Importantly, the speakers noted that publication trends themselves may negatively impact trust in scientific data, particularly in a ‘publish or perish’ environment in which predatory journals thrive (AMWA–EMWA–ISMPP Joint Position Statement on Predatory Publishing), and retractions of potentially hasty publications are increasingly common. While these are indeed worrying trends, there is hope yet: 6/10 manuscripts published in predatory journals are not (or rarely) cited and while rates of retractions may be on the rise, they are overall slowing down due to self-policing by journals and publishers.
Of course, 2019 could not have been summarised without highlighting the dramatic environmental challenges we are all facing and the role air travel within the pharmaceutical industry may play.
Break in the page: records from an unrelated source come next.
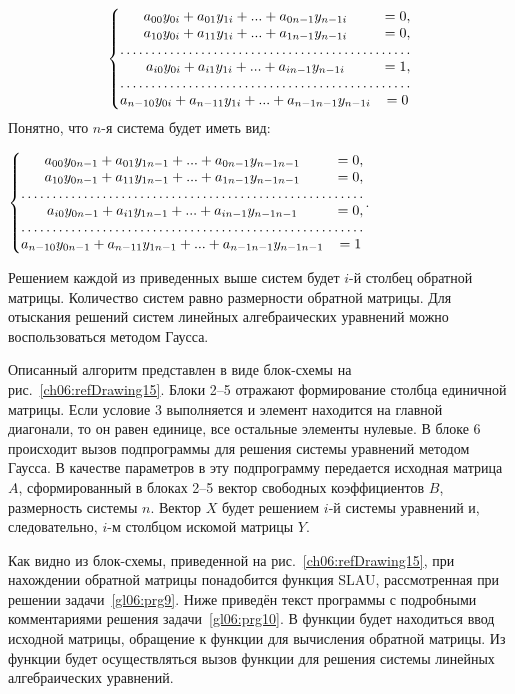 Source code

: \begin{equation*}
\left\{\begin{matrix}
a_{00}y_{0i}+a_{01}y_{1i}+...+a_{0n-1}y_{n-1i}&=0,\\
a_{10}y_{0i}+a_{11}y_{1i}+...+a_{1n-1}y_{n-1i}&=0,\\
\hdotsfor{2}\\
a_{i0}y_{0i}+a_{i1}y_{1i}+...+a_{in-1}y_{n-1i}&=1,\\
\hdotsfor{2}\\
a_{n-10}y_{0i}+a_{n-11}y_{1i}+...+a_{n-1n-1}y_{n-1i}&=0
\end{matrix}\right.
\end{equation*}
Понятно, что $n$-я система будет иметь вид:

$\left\{\begin{matrix}
a_{00}y_{0n-1}+a_{01}y_{1n-1}+...+a_{0n-1}y_{n-1n-1}&=0,\\
a_{10}y_{0n-1}+a_{11}y_{1n-1}+...+a_{1n-1}y_{n-1n-1}&=0,\\
\hdotsfor{2}\\
a_{i0}y_{0n-1}+a_{i1}y_{1n-1}+...+a_{in-1}y_{n-1n-1}&=0,\\
\hdotsfor{2}\\
a_{n-10}y_{0n-1}+a_{n-11}y_{1n-1}+...+a_{n-1n-1}y_{n-1n-1}&=1
\end{matrix}\right.$.

Решением каждой из приведенных выше систем будет $i$-й столбец обратной матрицы. Количество систем равно
размерности обратной матрицы. Для отыскания решений систем линейных алгебраических уравнений можно воспользоваться
методом Гаусса. 

Описанный алгоритм представлен в виде блок-схемы на рис.~\ref{ch06:refDrawing15}. Блоки 2–5 отражают формирование столбца
единичной матрицы. Если условие 3 выполняется и элемент находится на главной диагонали, то он равен единице, все
остальные элементы нулевые. В блоке 6 происходит вызов подпрограммы для решения системы уравнений методом Гаусса. В
качестве параметров в эту подпрограмму передается исходная матрица $A$, сформированный в блоках 2–5 вектор свободных
коэффициентов $B$, размерность системы $n$. Вектор $X$ будет решением $i$-й системы уравнений и, следовательно, $i$-м
столбцом искомой матрицы $Y$.

Как видно из блок-схемы, приведенной на рис.~\ref{ch06:refDrawing15}, при нахождении обратной матрицы понадобится функция
SLAU, рассмотренная при решении задачи~\ref{gl06:prg9}. Ниже приведён текст программы с подробными комментариями решения
задачи~\ref{gl06:prg10}. В функции  будет находиться ввод исходной матрицы, обращение 
к функции  для
вычисления обратной матрицы. Из функции  будет осуществляться вызов функции  
для решения системы линейных
алгебраических уравнений.

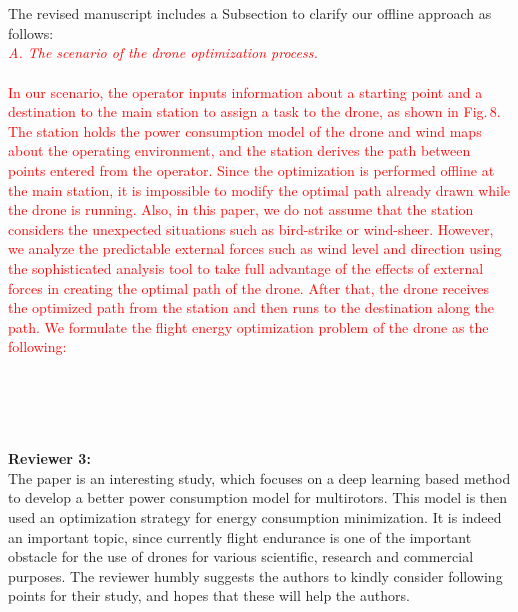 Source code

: \documentclass[onecolumn]{IEEEconf}
\begin{document}
\begin{description}
{	~\\
    ~\\
   The revised manuscript includes a Subsection to clarify our offline approach as follows: ~\\
   }
\textcolor{red}{
\textcolor{red}{\textit{A. The scenario of the drone optimization process.}}~\\~\\
In our scenario, the operator inputs information about a starting point and a destination to the main station to assign a task to the drone, as shown in Fig.\,8.
The station holds the power consumption model of the drone and wind maps about the operating environment, and the station derives the path between points entered from the operator.
Since the optimization is performed offline at the main station, it is impossible to modify the optimal path already drawn while the drone is running. Also, in this paper, we do not assume that the station considers the unexpected situations such as bird-strike or wind-sheer.
However, we analyze the predictable external forces such as wind level and direction using the sophisticated analysis tool to take full advantage of the effects of external forces in creating the optimal path of the drone. 
After that, the drone receives the optimized path from the station and then runs to the destination along the path. We formulate the flight energy optimization problem of the drone as the following:}
\\
\\
\end{description}
~\\
~\\
~\\
\textbf{\large Reviewer 3:}\\
The paper is an interesting study, which focuses on a deep learning based method to develop a better power consumption model for multirotors.
This model is then used an optimization strategy for energy consumption minimization. It is indeed an important topic, since currently flight endurance is one of the important obstacle for the use of drones for various scientific, research and commercial purposes. The reviewer humbly suggests the authors to kindly consider following points for their study, and hopes that these will help the authors.
\end{document}

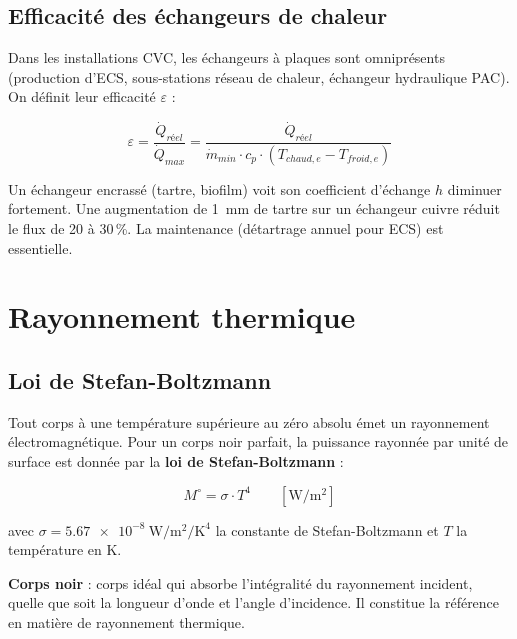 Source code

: \subsection{Efficacité des échangeurs de chaleur}

Dans les installations CVC, les échangeurs à plaques sont omniprésents (production d'ECS, sous-stations réseau de chaleur, échangeur hydraulique PAC). On définit leur efficacité $\varepsilon$ :

\begin{equation}
  \varepsilon = \frac{\dot{Q}_{réel}}{\dot{Q}_{max}} = \frac{\dot{Q}_{réel}}{\dot{m}_{min} \cdot c_p \cdot (T_{chaud,e} - T_{froid,e})}
\end{equation}

\begin{attention}
  Un échangeur encrassé (tartre, biofilm) voit son coefficient d'échange $h$ diminuer fortement. Une augmentation de \SI{1}{\milli\metre} de tartre sur un échangeur cuivre réduit le flux de 20 à 30\,\%. La maintenance (détartrage annuel pour ECS) est essentielle.
\end{attention}

\section{Rayonnement thermique}

\subsection{Loi de Stefan-Boltzmann}

Tout corps à une température supérieure au zéro absolu émet un rayonnement électromagnétique.
Pour un corps noir parfait, la puissance rayonnée par unité de surface est donnée par la
\textbf{loi de Stefan-Boltzmann} :

\begin{equation}
  M^{\circ} = \sigma \cdot T^4
  \qquad \left[\si{\watt\per\meter\squared}\right]
  \label{eq:stefan_boltzmann}
\end{equation}

avec \(\sigma = \SI{5,67e-8}{\watt\per\meter\squared\per\kelvin\tothe{4}}\) la constante
de Stefan-Boltzmann et \(T\) la température en \si{\kelvin}.

\begin{definition}
  \textbf{Corps noir} : corps idéal qui absorbe l'intégralité du rayonnement incident, quelle
  que soit la longueur d'onde et l'angle d'incidence. Il constitue la référence en matière de
  rayonnement thermique.
\end{definition}


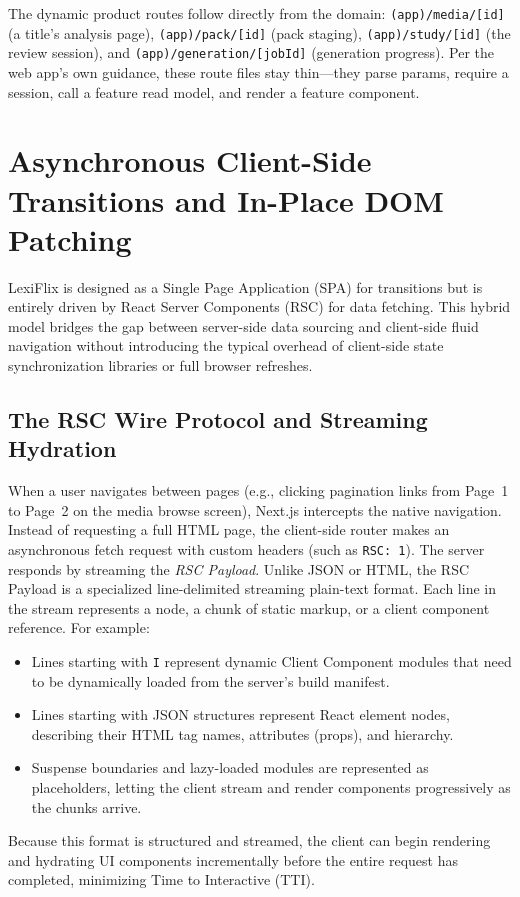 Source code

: The dynamic product routes follow directly from the domain: \texttt{(app)/media/[id]}
(a title's analysis page), \texttt{(app)/pack/[id]} (pack staging), \texttt{(app)/study/[id]}
(the review session), and \texttt{(app)/generation/[jobId]} (generation progress). Per the
web app's own guidance, these route files stay thin---they parse params, require a
session, call a feature read model, and render a feature component.

\section{Asynchronous Client-Side Transitions and In-Place DOM Patching}
\label{sec:client-side-transitions}
LexiFlix is designed as a Single Page Application (SPA) for transitions but is entirely driven by React Server Components (RSC) for data fetching. This hybrid model bridges the gap between server-side data sourcing and client-side fluid navigation without introducing the typical overhead of client-side state synchronization libraries or full browser refreshes.
\subsection{The RSC Wire Protocol and Streaming Hydration}
When a user navigates between pages (e.g., clicking pagination links from Page~1 to Page~2 on the media browse screen), Next.js intercepts the native navigation. Instead of requesting a full HTML page, the client-side router makes an asynchronous fetch request with custom headers (such as \texttt{RSC: 1}). The server responds by streaming the \emph{RSC Payload}.
Unlike JSON or HTML, the RSC Payload is a specialized line-delimited streaming plain-text format. Each line in the stream represents a node, a chunk of static markup, or a client component reference. For example:
\begin{itemize}
	\item Lines starting with \texttt{I} represent dynamic Client Component modules that need to be dynamically loaded from the server's build manifest.
	\item Lines starting with JSON structures represent React element nodes, describing their HTML tag names, attributes (props), and hierarchy.
	\item Suspense boundaries and lazy-loaded modules are represented as placeholders, letting the client stream and render components progressively as the chunks arrive.
\end{itemize}
Because this format is structured and streamed, the client can begin rendering and hydrating UI components incrementally before the entire request has completed, minimizing Time to Interactive (TTI).
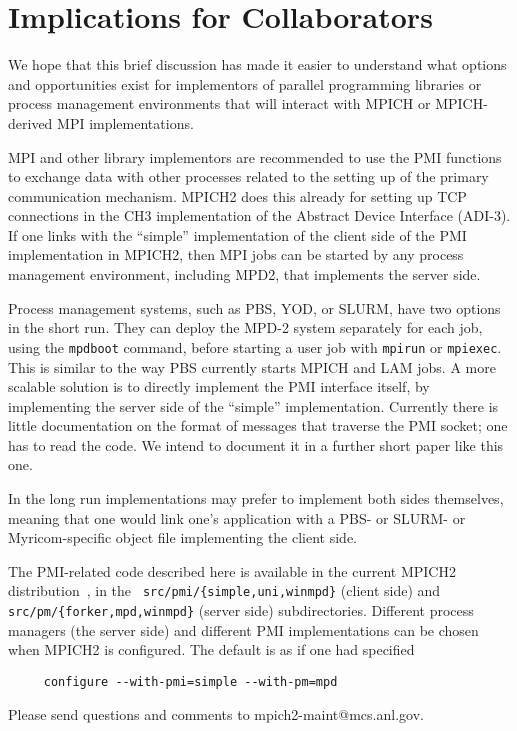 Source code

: \documentclass[11pt]{article}
\begin{document}
\section{Implications for Collaborators}
\label{sec:implications}

We hope that this brief discussion has made it easier to understand what
options and opportunities exist for implementors of parallel programming
libraries or process management environments that will interact with
MPICH or MPICH-derived MPI implementations.

MPI and other library implementors are recommended to use the PMI
functions to exchange data with other processes related to the setting
up of the primary communication mechanism.  MPICH2 does this already for
setting up TCP connections in the CH3 implementation of the Abstract
Device Interface (ADI-3).  If one links with the ``simple''
implementation of the client side of the PMI implementation in MPICH2,
then MPI jobs can be started by any process management environment,
including MPD2, that implements the server side.

Process management systems, such as PBS, YOD, or SLURM, have two options
in the short run.  They can deploy the MPD-2 system separately for each
job, using the {\tt mpdboot} command, before starting a user job with
{\tt mpirun} or {\tt mpiexec}.  This is similar to the way PBS currently
starts MPICH and LAM jobs.  A more scalable solution is to directly
implement the PMI interface itself, by implementing the server side of
the ``simple'' implementation.  Currently there is little
documentation on the format of messages that traverse the PMI socket;
one has to read the code.  We intend to document it in a further short paper
like this one.

In the long run implementations may prefer to implement both sides
themselves, meaning that one would link one's application with a PBS- or
SLURM- or Myricom-specific object file implementing the client side.

The PMI-related code described here is available in the current MPICH2
distribution~\cite{mpich2-web-page}, in the {\tt
  src/pmi/\{simple,uni,winmpd\}} (client side) and {\tt
  src/pm/\{forker,mpd,winmpd\}} (server side) subdirectories.
Different process managers (the server side) and different PMI
implementations can be chosen when MPICH2 is configured.  The default is
as if one had specified
\begin{verbatim}
     configure --with-pmi=simple --with-pm=mpd
\end{verbatim}
Please send questions and comments to mpich2-maint@mcs.anl.gov.




\end{document}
The audience was reminded that new approaches to meetings and print materials exist, and that digital solutions may present a more eco-friendly and more convenient way forward.
Out of reach? – Breaking through the noise and engaging audiences
A hot topic throughout the two-day meeting was the challenge of targeting and reaching audiences in a world of not only around 28,000 peer-reviewed journals but also a multitude of other routes of disseminating data and sharing information. Speakers highlighted that while the world around us is changing rapidly, particularly in the digital space, the format of medical and scientific manuscripts has barely changed over the past two centuries. In a world in which an overwhelming vastness of information is instantly available, it is essential to tailor and individualise content, and to make this content more digestible and attractive to readers. Just as other media have done, the medical publication industry will need to adapt to cut through the noise and reach their audiences by exploring ‘new’ formats of data dissemination, including infographics, videos, sound bites and other digital options. While using these formats may not come naturally to some within our data-driven industry, manuscript enhancements have been shown to increase altmetric scores and citation rates, and can therefore be considered a useful approach for increasing readership.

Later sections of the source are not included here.